Essential Camera Techniques
Establishing Shot (Wide)
Shows the location and context. Always start here. Sets the scene and tells the audience where they are. Shoot this in the first 5 minutes of arriving at any location — before you're rushed.
Medium Shot (Waist Up)
The standard performance shot. Shows the artist's energy and body language without losing their face. This is your workhorse shot — you'll use it 40–50% of the time in a performance video.
Close-Up (Face / Detail)
Face, hands, specific details. Creates intimacy and emotion. Use close-ups on the most emotionally powerful lyrical moments — the lines that define the song's meaning.
Low Angle
Camera below the subject looking up. Makes the artist look powerful, larger than life, dominant. Essential for hard rap verses, power moments, and hero shots. Use strategically — not every shot.
Tracking / Gimbal Shot
Camera moves alongside or around the subject. Creates cinematic energy and movement. Use a gimbal (DJI RS series) for smooth results. These shots add production value immediately.
Aerial / Drone
If budget allows, even one good drone shot transforms a music video's production value. Establish location from above. Create a sense of scale. Drone footage makes $500 videos look like $10,000 productions.
Camera Movement Language
🎥 Movement Types
- Pan — horizontal rotation on fixed axis
- Tilt — vertical rotation on fixed axis (dramatic reveal)

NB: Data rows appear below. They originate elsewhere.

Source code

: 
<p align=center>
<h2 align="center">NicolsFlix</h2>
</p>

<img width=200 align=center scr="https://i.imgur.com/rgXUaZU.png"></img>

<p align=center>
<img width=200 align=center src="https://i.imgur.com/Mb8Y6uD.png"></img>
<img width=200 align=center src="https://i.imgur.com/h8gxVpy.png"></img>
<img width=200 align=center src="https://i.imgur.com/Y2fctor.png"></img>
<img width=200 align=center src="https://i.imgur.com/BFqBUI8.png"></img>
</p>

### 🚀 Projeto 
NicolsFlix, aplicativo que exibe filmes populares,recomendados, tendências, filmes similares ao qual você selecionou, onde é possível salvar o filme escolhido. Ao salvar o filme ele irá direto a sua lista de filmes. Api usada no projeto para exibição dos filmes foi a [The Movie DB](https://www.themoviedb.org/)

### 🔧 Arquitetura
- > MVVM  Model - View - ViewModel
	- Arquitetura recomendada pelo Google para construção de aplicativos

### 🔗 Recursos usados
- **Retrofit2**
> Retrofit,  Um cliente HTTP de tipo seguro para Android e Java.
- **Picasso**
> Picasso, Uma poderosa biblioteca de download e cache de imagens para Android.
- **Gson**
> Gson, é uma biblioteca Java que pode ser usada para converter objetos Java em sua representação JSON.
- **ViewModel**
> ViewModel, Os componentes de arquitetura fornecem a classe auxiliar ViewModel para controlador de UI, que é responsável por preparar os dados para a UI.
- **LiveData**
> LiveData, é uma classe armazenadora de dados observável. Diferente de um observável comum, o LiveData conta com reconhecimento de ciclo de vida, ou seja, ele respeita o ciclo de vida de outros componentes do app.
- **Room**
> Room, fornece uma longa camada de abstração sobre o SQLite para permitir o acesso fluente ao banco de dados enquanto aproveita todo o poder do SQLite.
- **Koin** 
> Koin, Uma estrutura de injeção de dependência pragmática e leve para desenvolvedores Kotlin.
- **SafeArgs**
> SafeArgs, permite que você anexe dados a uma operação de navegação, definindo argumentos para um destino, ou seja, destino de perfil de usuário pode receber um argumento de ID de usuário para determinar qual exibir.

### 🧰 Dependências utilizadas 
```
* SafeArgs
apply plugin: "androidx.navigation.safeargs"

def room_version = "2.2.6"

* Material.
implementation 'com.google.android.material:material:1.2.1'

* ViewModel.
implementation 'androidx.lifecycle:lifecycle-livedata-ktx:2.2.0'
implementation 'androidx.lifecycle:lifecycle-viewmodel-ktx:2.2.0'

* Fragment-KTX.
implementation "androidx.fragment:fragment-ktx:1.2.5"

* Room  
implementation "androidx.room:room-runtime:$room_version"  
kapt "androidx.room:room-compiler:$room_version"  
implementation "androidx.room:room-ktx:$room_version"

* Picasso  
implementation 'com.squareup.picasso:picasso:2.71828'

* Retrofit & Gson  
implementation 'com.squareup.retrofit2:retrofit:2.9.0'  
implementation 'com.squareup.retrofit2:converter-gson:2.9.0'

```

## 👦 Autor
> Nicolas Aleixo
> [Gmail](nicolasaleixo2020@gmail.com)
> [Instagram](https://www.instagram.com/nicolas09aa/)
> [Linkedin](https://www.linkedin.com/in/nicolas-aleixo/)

- Push-in / Pull-out — physically move toward or away
- Dolly — smooth horizontal move on track or wheels
- Crane / Jib — vertical movement, sweeping reveals
- Handheld — organic energy, documentary feel
📐 When to Use Movement
- Slow push-in on emotional close-up moments
- Fast tracking shot on aggressive rap verses
- Drone pull-back for big, cinematic establishing shots
- Handheld for raw, authentic energy in performance shots
- Still camera for moments of tension and power
- Movement on the hook — save it for the biggest moments
Directing the Artist — Getting the Performance
Most artists are not actors. Your job as director is to get natural, authentic, powerful performances from people who have never been directed before. These principles work every time:
- Play the actual song loud on set — energy comes from the music, not from directing commands
- Give simple, clear direction — "more aggressive," "relax," "look directly at the camera," "feel it"
- Build confidence constantly — positive reinforcement increases performance quality dramatically. "That was fire" goes further than "do it again"

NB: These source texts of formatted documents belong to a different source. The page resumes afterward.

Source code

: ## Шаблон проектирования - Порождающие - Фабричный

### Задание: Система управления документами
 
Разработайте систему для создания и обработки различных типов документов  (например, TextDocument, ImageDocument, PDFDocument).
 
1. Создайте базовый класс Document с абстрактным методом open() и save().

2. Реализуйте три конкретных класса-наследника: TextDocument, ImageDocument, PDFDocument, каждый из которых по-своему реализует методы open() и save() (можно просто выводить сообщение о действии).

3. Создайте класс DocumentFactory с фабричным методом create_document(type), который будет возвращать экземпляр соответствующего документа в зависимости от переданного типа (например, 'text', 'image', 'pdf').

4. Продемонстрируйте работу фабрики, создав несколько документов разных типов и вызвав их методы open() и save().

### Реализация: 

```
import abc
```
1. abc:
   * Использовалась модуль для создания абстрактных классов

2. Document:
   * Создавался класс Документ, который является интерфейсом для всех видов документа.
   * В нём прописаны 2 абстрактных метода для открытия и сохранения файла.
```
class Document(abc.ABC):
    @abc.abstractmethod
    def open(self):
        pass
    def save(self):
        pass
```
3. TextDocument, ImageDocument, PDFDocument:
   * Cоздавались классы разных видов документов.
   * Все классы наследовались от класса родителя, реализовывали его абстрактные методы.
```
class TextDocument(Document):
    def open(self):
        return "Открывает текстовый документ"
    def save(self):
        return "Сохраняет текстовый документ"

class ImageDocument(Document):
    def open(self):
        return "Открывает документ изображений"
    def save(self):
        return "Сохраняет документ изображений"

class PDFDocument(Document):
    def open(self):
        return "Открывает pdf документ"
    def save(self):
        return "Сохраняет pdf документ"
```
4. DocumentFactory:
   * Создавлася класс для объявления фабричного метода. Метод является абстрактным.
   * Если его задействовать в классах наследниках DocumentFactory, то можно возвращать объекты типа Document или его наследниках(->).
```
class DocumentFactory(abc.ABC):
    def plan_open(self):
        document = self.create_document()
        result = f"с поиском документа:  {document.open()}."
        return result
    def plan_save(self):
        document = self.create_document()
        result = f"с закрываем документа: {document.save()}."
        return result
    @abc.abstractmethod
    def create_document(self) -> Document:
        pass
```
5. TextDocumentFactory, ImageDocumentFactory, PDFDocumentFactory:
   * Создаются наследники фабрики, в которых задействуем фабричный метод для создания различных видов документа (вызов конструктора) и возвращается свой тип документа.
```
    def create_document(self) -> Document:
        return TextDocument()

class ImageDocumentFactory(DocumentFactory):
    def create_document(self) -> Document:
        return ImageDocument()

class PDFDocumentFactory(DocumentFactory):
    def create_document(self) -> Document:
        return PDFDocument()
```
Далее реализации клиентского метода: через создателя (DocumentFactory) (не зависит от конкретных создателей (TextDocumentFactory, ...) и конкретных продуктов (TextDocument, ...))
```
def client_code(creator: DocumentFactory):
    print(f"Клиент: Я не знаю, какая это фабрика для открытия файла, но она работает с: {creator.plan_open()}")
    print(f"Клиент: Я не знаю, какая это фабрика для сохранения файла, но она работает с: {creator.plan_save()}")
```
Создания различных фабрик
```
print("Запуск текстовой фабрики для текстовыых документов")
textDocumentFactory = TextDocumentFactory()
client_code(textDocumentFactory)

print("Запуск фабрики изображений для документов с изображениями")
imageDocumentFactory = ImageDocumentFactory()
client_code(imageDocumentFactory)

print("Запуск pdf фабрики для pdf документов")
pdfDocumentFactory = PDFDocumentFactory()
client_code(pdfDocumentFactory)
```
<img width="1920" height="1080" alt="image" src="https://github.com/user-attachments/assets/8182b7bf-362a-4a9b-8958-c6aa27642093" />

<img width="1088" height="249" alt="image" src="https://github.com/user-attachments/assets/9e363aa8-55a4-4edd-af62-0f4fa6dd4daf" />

- Shoot many takes — you can't fix a bad performance in the edit. Get it right on set. The 10th take is usually the best one
- Let them ad-lib — some of the best moments in music videos come from unscripted natural moments. Let the camera roll between takes
- Communicate the story — tell the artist what emotion you want the audience to feel in this shot. They perform better when they understand the context
Self's Pro Tip
The best shots in any music video come from the director watching the artist, not looking through the viewfinder. Use a monitor so your eyes are on the artist, not buried in the camera. You direct with your eyes and your energy — if you're not watching the performance, you're missing the best moments. Set the frame, then watch the artist. That's where the magic happens.
Module Exercise
Go out and shoot 10 different shots using any camera (smartphone is fine): wide establishing, medium performance, close-up, low angle, high angle, push-in, pull-back, tracking left, tracking right, and handheld. Have someone stand in as your "artist" or shoot yourself. Review all 10 shots and identify: Which has the most energy? Which creates the most emotion? This exercise builds your visual vocabulary — the language you speak as a director.